ACTS recommends initiatives and systems to monitor and control the exploitation and export of valuable natural resources, which often underlie illegal transfers and circulations of small arms and light weapons. In arid and semi arid areas, where the economy revolves around livestock, it is important to create income generating opportunities that don’t depend on exploiting the land and natural resources. "These may include education opportunities, such as vocational training, or the creation of jobs in urban centers," says ACTS. "It is critical, therefore, that policies recognize the economic value of natural resources and actively seek to create new ways of generating income and improving livelihoods."
Environmental experts also agree that another major way to decrease and avoid environmental conflict would be government reform of the police force and civil guards to enhance security.

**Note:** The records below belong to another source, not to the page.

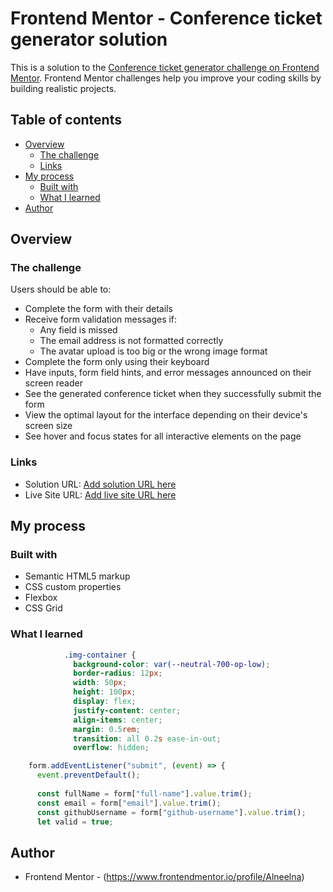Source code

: # Frontend Mentor - Conference ticket generator solution

This is a solution to the [Conference ticket generator challenge on Frontend Mentor](https://www.frontendmentor.io/challenges/conference-ticket-generator-oq5gFIU12w). Frontend Mentor challenges help you improve your coding skills by building realistic projects. 

## Table of contents

- [Overview](#overview)
  - [The challenge](#the-challenge)
  - [Links](#links)
- [My process](#my-process)
  - [Built with](#built-with)
  - [What I learned](#what-i-learned)
- [Author](#author)

## Overview

### The challenge

Users should be able to:

- Complete the form with their details
- Receive form validation messages if:
  - Any field is missed
  - The email address is not formatted correctly
  - The avatar upload is too big or the wrong image format
- Complete the form only using their keyboard
- Have inputs, form field hints, and error messages announced on their screen reader
- See the generated conference ticket when they successfully submit the form
- View the optimal layout for the interface depending on their device's screen size
- See hover and focus states for all interactive elements on the page


### Links

- Solution URL: [Add solution URL here](https://your-solution-url.com)
- Live Site URL: [Add live site URL here](https://your-live-site-url.com)

## My process

### Built with

- Semantic HTML5 markup
- CSS custom properties
- Flexbox
- CSS Grid

### What I learned

```css
            .img-container {
              background-color: var(--neutral-700-op-low);
              border-radius: 12px;
              width: 50px;
              height: 100px;
              display: flex;
              justify-content: center;
              align-items: center;
              margin: 0.5rem;
              transition: all 0.2s ease-in-out;
              overflow: hidden;
```
```js
    form.addEventListener("submit", (event) => {
      event.preventDefault();
  
      const fullName = form["full-name"].value.trim();
      const email = form["email"].value.trim();
      const githubUsername = form["github-username"].value.trim();
      let valid = true;
```

## Author

- Frontend Mentor - (https://www.frontendmentor.io/profile/Alneelna)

Eradicating small arms and suppressing environmental-fueled conflicts is a daunting challenge for governments in Eastern Africa’s Karamojong Cluster. But help has come from unlikely quarters – veterinary officers. In semi-arid areas of northeastern Uganda, southeastern Sudan, northwestern Kenya and southwestern Ethiopia, they are changing the conflict equation, using their long-term relationship with livestock owners and local communities to facilitate peace talks.
It all started with the Inter-African Bureau for Animal Resources, which worked to control and eradicate livestock diseases through a community-based animal health approach. Due to instability in the Karamojong Cluster, however, a vaccination and livestock disease control program could not proceed. Field veterinary officers became victims of inter-community hatred and found themselves at the mercy of heavily armed raiders. "At a point, we decided that the disease could only be controlled if the AK47s kept quiet," said Darlington Akabwai, a veterinary officer. "We needed a secure environment to carry out our duties."

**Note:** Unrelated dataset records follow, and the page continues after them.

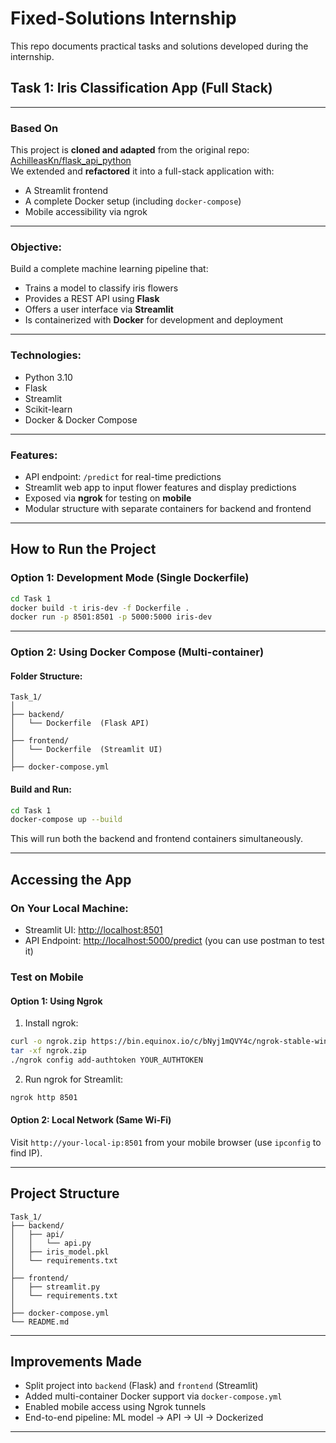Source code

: # Fixed-Solutions Internship

 
This repo documents practical tasks and solutions developed during the internship.

## Task 1: Iris Classification App (Full Stack)
---

### Based On

This project is **cloned and adapted** from the original repo:  
 [AchilleasKn/flask_api_python](https://github.com/AchilleasKn/flask_api_python)  
We extended and **refactored** it into a full-stack application with:

- A Streamlit frontend
- A complete Docker setup (including `docker-compose`)
- Mobile accessibility via ngrok

---



###  Objective:
Build a complete machine learning pipeline that:
- Trains a model to classify iris flowers
- Provides a REST API using **Flask**
- Offers a user interface via **Streamlit**
- Is containerized with **Docker** for development and deployment

---

### Technologies:
- Python 3.10  
- Flask  
- Streamlit  
- Scikit-learn  
- Docker & Docker Compose

---

### Features:
- API endpoint: `/predict` for real-time predictions  
- Streamlit web app to input flower features and display predictions  
- Exposed via **ngrok** for testing on **mobile**  
- Modular structure with separate containers for backend and frontend

---

##  How to Run the Project

###  Option 1: Development Mode (Single Dockerfile)

```bash
cd Task 1
docker build -t iris-dev -f Dockerfile .
docker run -p 8501:8501 -p 5000:5000 iris-dev
```

---

### Option 2: Using Docker Compose (Multi-container)

#### Folder Structure:
```
Task_1/
│
├── backend/
│   └── Dockerfile  (Flask API)
│
├── frontend/
│   └── Dockerfile  (Streamlit UI)
│
├── docker-compose.yml
```

####  Build and Run:
```bash
cd Task 1
docker-compose up --build
```

This will run both the backend and frontend containers simultaneously.

---

## Accessing the App

### On Your Local Machine:
- Streamlit UI: [http://localhost:8501](http://localhost:8501)
- API Endpoint: [http://localhost:5000/predict](http://localhost:5000/predict) (you can use postman to test it)

### Test on Mobile

#### Option 1: Using Ngrok
1. Install ngrok:
```bash
curl -o ngrok.zip https://bin.equinox.io/c/bNyj1mQVY4c/ngrok-stable-windows-amd64.zip
tar -xf ngrok.zip
./ngrok config add-authtoken YOUR_AUTHTOKEN
```

2. Run ngrok for Streamlit:
```bash
ngrok http 8501
```

#### Option 2: Local Network (Same Wi-Fi)
Visit `http://your-local-ip:8501` from your mobile browser (use `ipconfig` to find IP).

---

## Project Structure

```
Task_1/
├── backend/
│   ├── api/
│   │   └── api.py
│   ├── iris_model.pkl
│   └── requirements.txt
│
├── frontend/
│   ├── streamlit.py
│   └── requirements.txt
│
├── docker-compose.yml
└── README.md
```

---

## Improvements Made

- Split project into `backend` (Flask) and `frontend` (Streamlit)
- Added multi-container Docker support via `docker-compose.yml`
- Enabled mobile access using Ngrok tunnels
-  End-to-end pipeline: ML model → API → UI → Dockerized

---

In 1999, livestock owners approached the vets to help arrange peace talk. With the help of international donors and non-governmental organizations, they "facilitated the meeting of elders from the warring communities from Kenya and Sudan." Building respect and trust with the various pastoralist groups, they were able to define community problems and set the stage for peace-making.

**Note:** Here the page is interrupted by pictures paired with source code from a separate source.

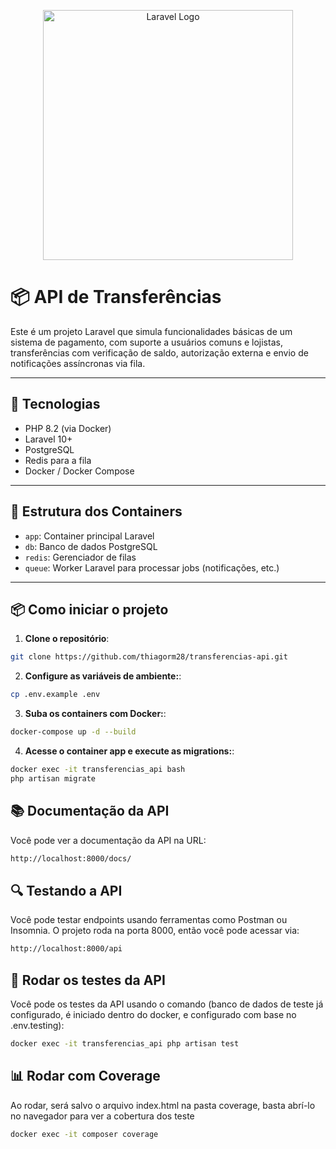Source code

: <p align="center"><a href="https://laravel.com" target="_blank"><img src="https://raw.githubusercontent.com/laravel/art/master/logo-lockup/5%20SVG/2%20CMYK/1%20Full%20Color/laravel-logolockup-cmyk-red.svg" width="400" alt="Laravel Logo"></a></p>

# 📦 API de Transferências

Este é um projeto Laravel que simula funcionalidades básicas de um sistema de pagamento, com suporte a usuários comuns e lojistas, transferências com verificação de saldo, autorização externa e envio de notificações assíncronas via fila.

---

## 🚀 Tecnologias

-   PHP 8.2 (via Docker)
-   Laravel 10+
-   PostgreSQL
-   Redis para a fila
-   Docker / Docker Compose

---

## 📁 Estrutura dos Containers

-   `app`: Container principal Laravel
-   `db`: Banco de dados PostgreSQL
-   `redis`: Gerenciador de filas
-   `queue`: Worker Laravel para processar jobs (notificações, etc.)

---

## 📦 Como iniciar o projeto

1. **Clone o repositório**:

```bash
git clone https://github.com/thiagorm28/transferencias-api.git
```

2. **Configure as variáveis de ambiente:**:

```bash
cp .env.example .env
```

3. **Suba os containers com Docker:**:

```bash
docker-compose up -d --build
```

4. **Acesse o container app e execute as migrations:**:

```bash
docker exec -it transferencias_api bash
php artisan migrate
```

## 📚 Documentação da API

Você pode ver a documentação da API na URL:

```bash
http://localhost:8000/docs/
```

## 🔍 Testando a API

Você pode testar endpoints usando ferramentas como Postman ou Insomnia. O projeto roda na porta 8000, então você pode acessar via:

```bash
http://localhost:8000/api
```

## 🧪 Rodar os testes da API

Você pode os testes da API usando o comando (banco de dados de teste já configurado, é iniciado dentro do docker, e configurado com base no .env.testing):

```bash
docker exec -it transferencias_api php artisan test
```

## 📊 Rodar com Coverage

Ao rodar, será salvo o arquivo index.html na pasta coverage, basta abrí-lo no navegador para ver a cobertura dos teste

```bash
docker exec -it composer coverage
```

"We have made the youth, the elders and the women peace crusaders," Akabwai explained. "Women no longer demand large quantity of livestock to marry off their daughters, a fact that discourages livestock raids."
While this program has been relatively successful in reducing inter-community raids, the support of other development-conscious stakeholders is still needed. "Our intercommunal relations with the Pokot have improved since the first and subsequent meetings of our community representatives," said Ekerno Loirabok, an elder from Turkana, which has a grazing rights conflict with the Pokots. "We have accepted to buy milk from them and we sell to them what we have."
Fourteen Karamojong Cluster communities have benefited from development projects like the construction of water dams and the return to an environment in which other economic activities can take place. "Vaccination against rinderpest has stopped," noted Akabwai. "We are at the surveillance stage whereby if the disease does not reoccur within three years, we will consider it eradicated within the area."
Still, elders are disturbed that governments in Kenya, Uganda, Sudan, and Ethiopia don’t prioritize the needs of pastoral communities. For example, inadequate policing has undermined security and led to conflicts, according to Kennedy Mkutu of the University of Bradford’s Institute for Peace Studies. As a result, citizens feel compelled to heavily arm themselves for protection, and criminal gangs find it easier to attack those who don’t enjoy police protection.